EIU’s global index judges 173 cities on five categories: stability, health care, culture and environment, education, and infrastructure. Notably, some big cities like Khartoum, in Sudan, and Baghdad, in Iraq, are not included in the index. Despite the general low rankings of cities in the Middle East and north Africa, liveability is generally improving. Its cities received an average score of 61, up from 58 last year. The score for sub-Saharan Africa (the world’s least liveable region) rose from 50 last year to 54 in 2023. Both regions saw improvements in cities at the bottom of the rankings. Algiers and Lagos—both in energy-exporting countries—benefited from rising energy prices, allowing their governments to pump money into public services and infrastructure.
Abu Dhabi retained its top spot in the region, thanks to good scores for its infrastructure and stability. Dubai, another city in the United Arab Emirates, was a close second. Tel Aviv in Israel, once a beacon of democracy in the region, came third. But its score was dragged down by increased instability—in large part because of unrest spurred by the government’s bid to limit the powers of the country’s independent judiciary.
There were other notable shifts across the Middle East and north Africa. Several cities in Saudi Arabia improved their score in the culture and environment category, which measures such things as the availability of sporting and cultural offerings. In culture, Saudi Arabia once lagged behind the likes of Cairo and Casablanca. Now it is trying to establish itself as the region’s media hub, pumping money into home-grown films and lavish music concerts. Even more notable is its foray into sports: it has acquired several European footballers to play in its domestic league, including Cristiano Ronaldo in late 2022. In June of this year it reportedly invested $3bn to merge its upstart golf tournament with America’s pga Tour and Europe’s dp World Tour, the biggest in the sport. But Saudi’s stability scores remained unchanged. Its rulers continue to stifle any opposition.
As in the past several years, war-ravaged Damascus, Syria’s capital, scored the lowest of any city in the world. Although Bashar al-Assad, the country’s brutal dictator, is no longer a pariah in the Middle East, his gradual return to the international stage has not led to any improvements in the living standards of his people. It is not likely that will change anytime soon.
Cities in sub-Saharan Africa didn’t fare so well either.
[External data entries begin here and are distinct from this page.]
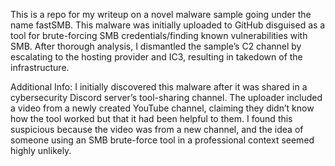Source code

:This is a repo for my writeup on a novel malware sample going under the name fastSMB.  This malware was initially uploaded to GitHub disguised as a tool for brute-forcing SMB credentials/finding known vulnerabilities with SMB.
After thorough analysis, I dismantled the sample’s C2 channel by escalating to the hosting provider and IC3, resulting in takedown of the infrastructure.

Additional Info:
I initially discovered this malware after it was shared in a cybersecurity Discord server’s tool-sharing channel.
The uploader included a video from a newly created YouTube channel, claiming they didn’t know how the tool worked but that it had been helpful to them. I found this suspicious because the video was from a new channel, and the idea of someone using an SMB brute-force tool in a professional context seemed highly unlikely.
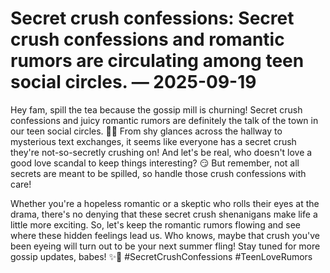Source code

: # Secret crush confessions: Secret crush confessions and romantic rumors are circulating among teen social circles. — 2025-09-19

Hey fam, spill the tea because the gossip mill is churning! Secret crush confessions and juicy romantic rumors are definitely the talk of the town in our teen social circles. 🙊💕 From shy glances across the hallway to mysterious text exchanges, it seems like everyone has a secret crush they're not-so-secretly crushing on! And let's be real, who doesn't love a good love scandal to keep things interesting? 😏 But remember, not all secrets are meant to be spilled, so handle those crush confessions with care!

Whether you're a hopeless romantic or a skeptic who rolls their eyes at the drama, there's no denying that these secret crush shenanigans make life a little more exciting. So, let's keep the romantic rumors flowing and see where these hidden feelings lead us. Who knows, maybe that crush you've been eyeing will turn out to be your next summer fling! Stay tuned for more gossip updates, babes! ✨💋 #SecretCrushConfessions #TeenLoveRumors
Johannesburg, South Africa’s biggest city, is still the most liveable place on the continent south of the Sahara, but it dropped seven places in the rankings. (Cape Town, the country’s much-improved second city, is not part of the index.) The public sector there is failing: those with the means pay for private alternatives. Blackouts are more frequent there than they were last year. Its residents probably worry about getting stuck in a lift even more than Cairenes.